## What to produce
Transcribe the whole listing exactly; the images stay out.

## Data to examine

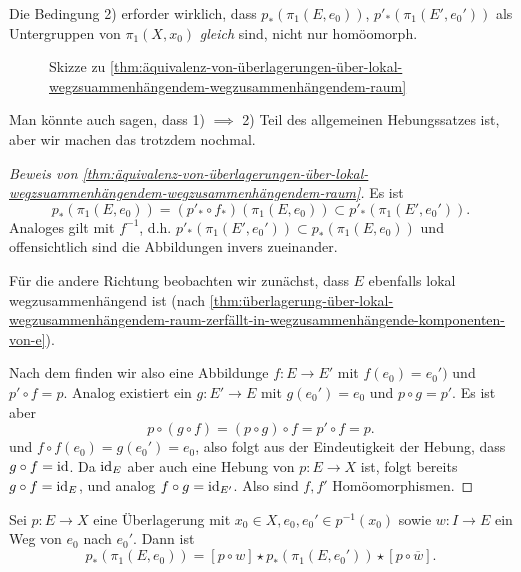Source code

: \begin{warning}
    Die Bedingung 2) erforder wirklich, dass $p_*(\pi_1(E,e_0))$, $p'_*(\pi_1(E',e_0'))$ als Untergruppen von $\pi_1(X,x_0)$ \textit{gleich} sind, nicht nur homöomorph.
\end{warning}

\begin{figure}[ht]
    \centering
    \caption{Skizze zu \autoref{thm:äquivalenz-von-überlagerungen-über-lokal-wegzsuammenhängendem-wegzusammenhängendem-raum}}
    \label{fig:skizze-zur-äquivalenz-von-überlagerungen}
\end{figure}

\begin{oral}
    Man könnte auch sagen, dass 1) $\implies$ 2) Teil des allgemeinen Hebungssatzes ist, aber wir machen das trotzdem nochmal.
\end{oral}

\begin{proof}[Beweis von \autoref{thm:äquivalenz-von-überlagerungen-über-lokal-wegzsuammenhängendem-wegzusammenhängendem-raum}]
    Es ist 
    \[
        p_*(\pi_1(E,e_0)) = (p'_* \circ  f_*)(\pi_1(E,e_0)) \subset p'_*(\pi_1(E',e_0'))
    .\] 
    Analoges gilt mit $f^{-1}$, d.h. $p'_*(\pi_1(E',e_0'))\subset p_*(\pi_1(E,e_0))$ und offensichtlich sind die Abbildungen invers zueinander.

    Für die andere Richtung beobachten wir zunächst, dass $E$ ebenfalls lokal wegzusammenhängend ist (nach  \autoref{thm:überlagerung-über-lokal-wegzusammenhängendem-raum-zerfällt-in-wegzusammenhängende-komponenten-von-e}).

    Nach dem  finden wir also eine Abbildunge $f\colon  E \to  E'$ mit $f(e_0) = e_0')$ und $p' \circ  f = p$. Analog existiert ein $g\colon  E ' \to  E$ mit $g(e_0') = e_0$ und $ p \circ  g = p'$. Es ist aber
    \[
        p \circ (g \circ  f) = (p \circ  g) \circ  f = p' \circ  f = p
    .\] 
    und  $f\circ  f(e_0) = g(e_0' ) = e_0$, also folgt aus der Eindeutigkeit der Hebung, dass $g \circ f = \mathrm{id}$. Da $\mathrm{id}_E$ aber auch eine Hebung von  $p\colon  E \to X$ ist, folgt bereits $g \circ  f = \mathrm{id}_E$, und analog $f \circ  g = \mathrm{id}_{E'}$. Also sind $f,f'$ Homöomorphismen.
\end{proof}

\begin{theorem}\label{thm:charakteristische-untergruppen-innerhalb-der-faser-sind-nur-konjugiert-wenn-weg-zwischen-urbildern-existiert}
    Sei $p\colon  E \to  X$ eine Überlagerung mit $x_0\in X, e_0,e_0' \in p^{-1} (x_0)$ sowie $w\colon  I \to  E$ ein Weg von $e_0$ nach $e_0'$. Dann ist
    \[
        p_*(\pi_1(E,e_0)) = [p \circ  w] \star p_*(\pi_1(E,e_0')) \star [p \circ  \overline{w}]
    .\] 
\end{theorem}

## Solution to the exercise
Source code

: \begin{warning}
    Die Bedingung 2) erforder wirklich, dass $p_*(\pi_1(E,e_0))$, $p'_*(\pi_1(E',e_0'))$ als Untergruppen von $\pi_1(X,x_0)$ \textit{gleich} sind, nicht nur homöomorph.
\end{warning}

\begin{figure}[ht]
    \centering
    \caption{Skizze zu \autoref{thm:äquivalenz-von-überlagerungen-über-lokal-wegzsuammenhängendem-wegzusammenhängendem-raum}}
    \label{fig:skizze-zur-äquivalenz-von-überlagerungen}
\end{figure}

\begin{oral}
    Man könnte auch sagen, dass 1) $\implies$ 2) Teil des allgemeinen Hebungssatzes ist, aber wir machen das trotzdem nochmal.
\end{oral}

\begin{proof}[Beweis von \autoref{thm:äquivalenz-von-überlagerungen-über-lokal-wegzsuammenhängendem-wegzusammenhängendem-raum}]
    Es ist 
    \[
        p_*(\pi_1(E,e_0)) = (p'_* \circ  f_*)(\pi_1(E,e_0)) \subset p'_*(\pi_1(E',e_0'))
    .\] 
    Analoges gilt mit $f^{-1}$, d.h. $p'_*(\pi_1(E',e_0'))\subset p_*(\pi_1(E,e_0))$ und offensichtlich sind die Abbildungen invers zueinander.

    Für die andere Richtung beobachten wir zunächst, dass $E$ ebenfalls lokal wegzusammenhängend ist (nach  \autoref{thm:überlagerung-über-lokal-wegzusammenhängendem-raum-zerfällt-in-wegzusammenhängende-komponenten-von-e}).

    Nach dem  finden wir also eine Abbildunge $f\colon  E \to  E'$ mit $f(e_0) = e_0')$ und $p' \circ  f = p$. Analog existiert ein $g\colon  E ' \to  E$ mit $g(e_0') = e_0$ und $ p \circ  g = p'$. Es ist aber
    \[
        p \circ (g \circ  f) = (p \circ  g) \circ  f = p' \circ  f = p
    .\] 
    und  $f\circ  f(e_0) = g(e_0' ) = e_0$, also folgt aus der Eindeutigkeit der Hebung, dass $g \circ f = \mathrm{id}$. Da $\mathrm{id}_E$ aber auch eine Hebung von  $p\colon  E \to X$ ist, folgt bereits $g \circ  f = \mathrm{id}_E$, und analog $f \circ  g = \mathrm{id}_{E'}$. Also sind $f,f'$ Homöomorphismen.
\end{proof}

\begin{theorem}\label{thm:charakteristische-untergruppen-innerhalb-der-faser-sind-nur-konjugiert-wenn-weg-zwischen-urbildern-existiert}
    Sei $p\colon  E \to  X$ eine Überlagerung mit $x_0\in X, e_0,e_0' \in p^{-1} (x_0)$ sowie $w\colon  I \to  E$ ein Weg von $e_0$ nach $e_0'$. Dann ist
    \[
        p_*(\pi_1(E,e_0)) = [p \circ  w] \star p_*(\pi_1(E,e_0')) \star [p \circ  \overline{w}]
    .\] 
\end{theorem}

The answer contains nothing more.